Anyone else have photos of their dad tackling OJ? we could start a thread. "our various dads tackling OJ." I'll have to call my mom and see what she can dig up. She'll probably be like, "All I have is an old polaroid of your uncle Henry tackling Frank Gifford." And I'll be like, "Mom, that sucks." No but seriously... your dad, on film, tackling OJ!!! That kills! so to speak.
Someone's dad might be a corrections officer and have a picture tackling the 60-year-old OJ, but not the OJ in his prime.
I'm sorry but I think that is really cool that we have a former Jet's son posting here and I'm glad to see that the Jets love has stayed in the family.

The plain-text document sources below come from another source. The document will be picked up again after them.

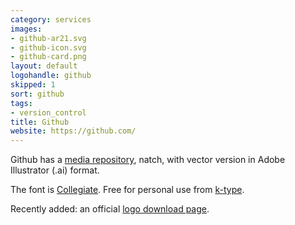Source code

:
 ```yaml
---
category: services
images:
- github-ar21.svg
- github-icon.svg
- github-card.png
layout: default
logohandle: github
skipped: 1
sort: github
tags:
- version_control
title: Github
website: https://github.com/
---
```


Github has a [media repository](https://github.com/github/media), natch, with vector version in Adobe Illustrator \(.ai\) format.

The font is [Collegiate](http://www.myfonts.com/fonts/k-type/collegiate/?ref=vectorlogozone).  Free for personal use from [k-type](http://www.k-type.com/fonts/collegiate/).

Recently added: an official [logo download page](https://github.com/logos).
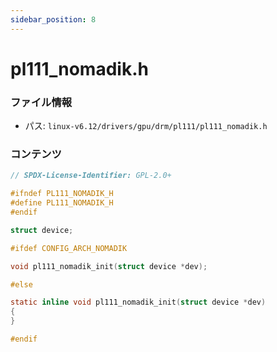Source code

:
 ```yaml
---
sidebar_position: 8
---
```

# pl111_nomadik.h

### ファイル情報

- パス: `linux-v6.12/drivers/gpu/drm/pl111/pl111_nomadik.h`

### コンテンツ

```h
// SPDX-License-Identifier: GPL-2.0+

#ifndef PL111_NOMADIK_H
#define PL111_NOMADIK_H
#endif

struct device;

#ifdef CONFIG_ARCH_NOMADIK

void pl111_nomadik_init(struct device *dev);

#else

static inline void pl111_nomadik_init(struct device *dev)
{
}

#endif

```
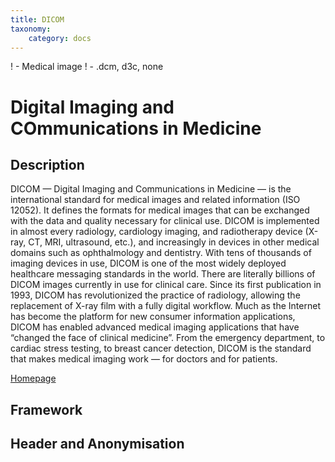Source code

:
 ```yaml
---
title: DICOM
taxonomy:
    category: docs
---
```


! - Medical image
! - .dcm, d3c, none

# Digital Imaging and COmmunications in Medicine

## Description

DICOM — Digital Imaging and Communications in Medicine — is the international standard for medical images and related information (ISO 12052). It defines the formats for medical images that can be exchanged with the data and quality necessary for clinical use. DICOM is implemented in almost every radiology, cardiology imaging, and radiotherapy device (X-ray, CT, MRI, ultrasound, etc.), and increasingly in devices in other medical domains such as ophthalmology and dentistry. With tens of thousands of imaging devices in use, DICOM is one of the most widely deployed healthcare messaging standards in the world. There are literally billions of DICOM images currently in use for clinical care. Since its first publication in 1993, DICOM has revolutionized the practice of radiology, allowing the replacement of X-ray film with a fully digital workflow. Much as the Internet has become the platform for new consumer information applications, DICOM has enabled advanced medical imaging applications that have “changed the face of clinical medicine”. From the emergency department, to cardiac stress testing, to breast cancer detection, DICOM is the standard that makes medical imaging work — for doctors and for patients.

[Homepage]( http://medical.nema.org/)

## Framework

## Header and Anonymisation

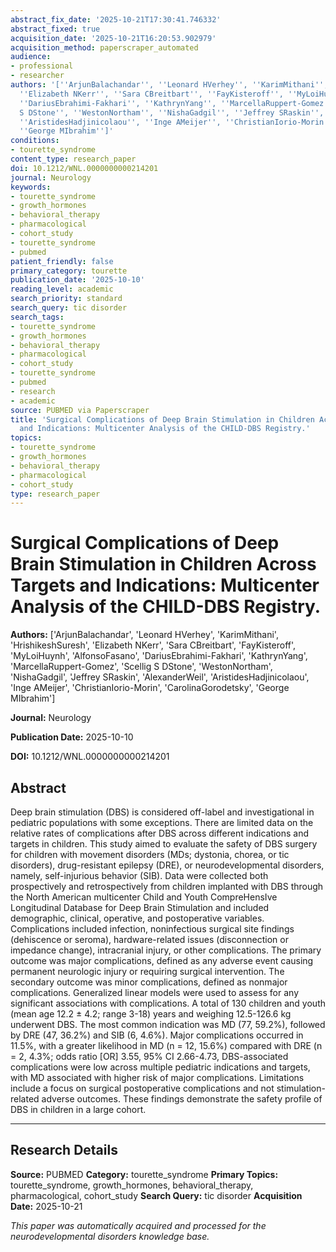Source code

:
 ```yaml
---
abstract_fix_date: '2025-10-21T17:30:41.746332'
abstract_fixed: true
acquisition_date: '2025-10-21T16:20:53.902979'
acquisition_method: paperscraper_automated
audience:
- professional
- researcher
authors: '[''ArjunBalachandar'', ''Leonard HVerhey'', ''KarimMithani'', ''HrishikeshSuresh'',
  ''Elizabeth NKerr'', ''Sara CBreitbart'', ''FayKisteroff'', ''MyLoiHuynh'', ''AlfonsoFasano'',
  ''DariusEbrahimi-Fakhari'', ''KathrynYang'', ''MarcellaRuppert-Gomez'', ''Scellig
  S DStone'', ''WestonNortham'', ''NishaGadgil'', ''Jeffrey SRaskin'', ''AlexanderWeil'',
  ''AristidesHadjinicolaou'', ''Inge AMeijer'', ''ChristianIorio-Morin'', ''CarolinaGorodetsky'',
  ''George MIbrahim'']'
conditions:
- tourette_syndrome
content_type: research_paper
doi: 10.1212/WNL.0000000000214201
journal: Neurology
keywords:
- tourette_syndrome
- growth_hormones
- behavioral_therapy
- pharmacological
- cohort_study
- tourette_syndrome
- pubmed
patient_friendly: false
primary_category: tourette
publication_date: '2025-10-10'
reading_level: academic
search_priority: standard
search_query: tic disorder
search_tags:
- tourette_syndrome
- growth_hormones
- behavioral_therapy
- pharmacological
- cohort_study
- tourette_syndrome
- pubmed
- research
- academic
source: PUBMED via Paperscraper
title: 'Surgical Complications of Deep Brain Stimulation in Children Across Targets
  and Indications: Multicenter Analysis of the CHILD-DBS Registry.'
topics:
- tourette_syndrome
- growth_hormones
- behavioral_therapy
- pharmacological
- cohort_study
type: research_paper
---
```


# Surgical Complications of Deep Brain Stimulation in Children Across Targets and Indications: Multicenter Analysis of the CHILD-DBS Registry.

**Authors:** ['ArjunBalachandar', 'Leonard HVerhey', 'KarimMithani', 'HrishikeshSuresh', 'Elizabeth NKerr', 'Sara CBreitbart', 'FayKisteroff', 'MyLoiHuynh', 'AlfonsoFasano', 'DariusEbrahimi-Fakhari', 'KathrynYang', 'MarcellaRuppert-Gomez', 'Scellig S DStone', 'WestonNortham', 'NishaGadgil', 'Jeffrey SRaskin', 'AlexanderWeil', 'AristidesHadjinicolaou', 'Inge AMeijer', 'ChristianIorio-Morin', 'CarolinaGorodetsky', 'George MIbrahim']

**Journal:** Neurology

**Publication Date:** 2025-10-10

**DOI:** 10.1212/WNL.0000000000214201

## Abstract

Deep brain stimulation (DBS) is considered off-label and investigational in pediatric populations with some exceptions. There are limited data on the relative rates of complications after DBS across different indications and targets in children. This study aimed to evaluate the safety of DBS surgery for children with movement disorders (MDs; dystonia, chorea, or tic disorders), drug-resistant epilepsy (DRE), or neurodevelopmental disorders, namely, self-injurious behavior (SIB). Data were collected both prospectively and retrospectively from children implanted with DBS through the North American multicenter Child and Youth CompreHensIve Longitudinal Database for Deep Brain Stimulation and included demographic, clinical, operative, and postoperative variables. Complications included infection, noninfectious surgical site findings (dehiscence or seroma), hardware-related issues (disconnection or impedance change), intracranial injury, or other complications. The primary outcome was major complications, defined as any adverse event causing permanent neurologic injury or requiring surgical intervention. The secondary outcome was minor complications, defined as nonmajor complications. Generalized linear models were used to assess for any significant associations with complications. A total of 130 children and youth (mean age 12.2 ± 4.2; range 3-18) years and weighing 12.5-126.6 kg underwent DBS. The most common indication was MD (77, 59.2%), followed by DRE (47, 36.2%) and SIB (6, 4.6%). Major complications occurred in 11.5%, with a greater likelihood in MD (n = 12, 15.6%) compared with DRE (n = 2, 4.3%; odds ratio [OR] 3.55, 95% CI 2.66-4.73, DBS-associated complications were low across multiple pediatric indications and targets, with MD associated with higher risk of major complications. Limitations include a focus on surgical postoperative complications and not stimulation-related adverse outcomes. These findings demonstrate the safety profile of DBS in children in a large cohort.

---

## Research Details

**Source:** PUBMED
**Category:** tourette_syndrome
**Primary Topics:** tourette_syndrome, growth_hormones, behavioral_therapy, pharmacological, cohort_study
**Search Query:** tic disorder
**Acquisition Date:** 2025-10-21

*This paper was automatically acquired and processed for the neurodevelopmental disorders knowledge base.*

You know, 12 years later and I still can't decide if parlaying the #1 overall pick in 1997 into Farrior at #7 was the right move. I don't rememeber what else we got back and who the #1 overall ended up being. Wasn't it Orlando Pace or Jonathan Ogden? I'm thinking it was a bad move, might have been better if we kept Farrior until he got good.
I'm not allowed to post links, but search: "Parcells and Jets Deal Quality for Quantity in Draft." the article starts: "Bill Parcells wasn't fooling. The Jets' overhaul he has been hinting at began in earnest today when he traded the No. 1 pick in Saturday's draft to St. Louis for the No. 6 pick in the first round as well as the Rams' third-, fourth- and seventh-round selections..."
That was a terrible trade, another Parcells special. He turned the #1 overall pick and a franchise LT into a decent LB who would blossom after leaving the Jets plus I believe we traded down again from 6 to 8 to take Farrior and passed on Walter Jones. So we passed on 2 elite tackles.
So it was a bad move. The team got so good so fast with Parcells coaching it kind of goes under the rug, but that's some pretty awful grocery shopping right there. I always thought letting Hugh Douglas go was his worst move but I may stand corrected here.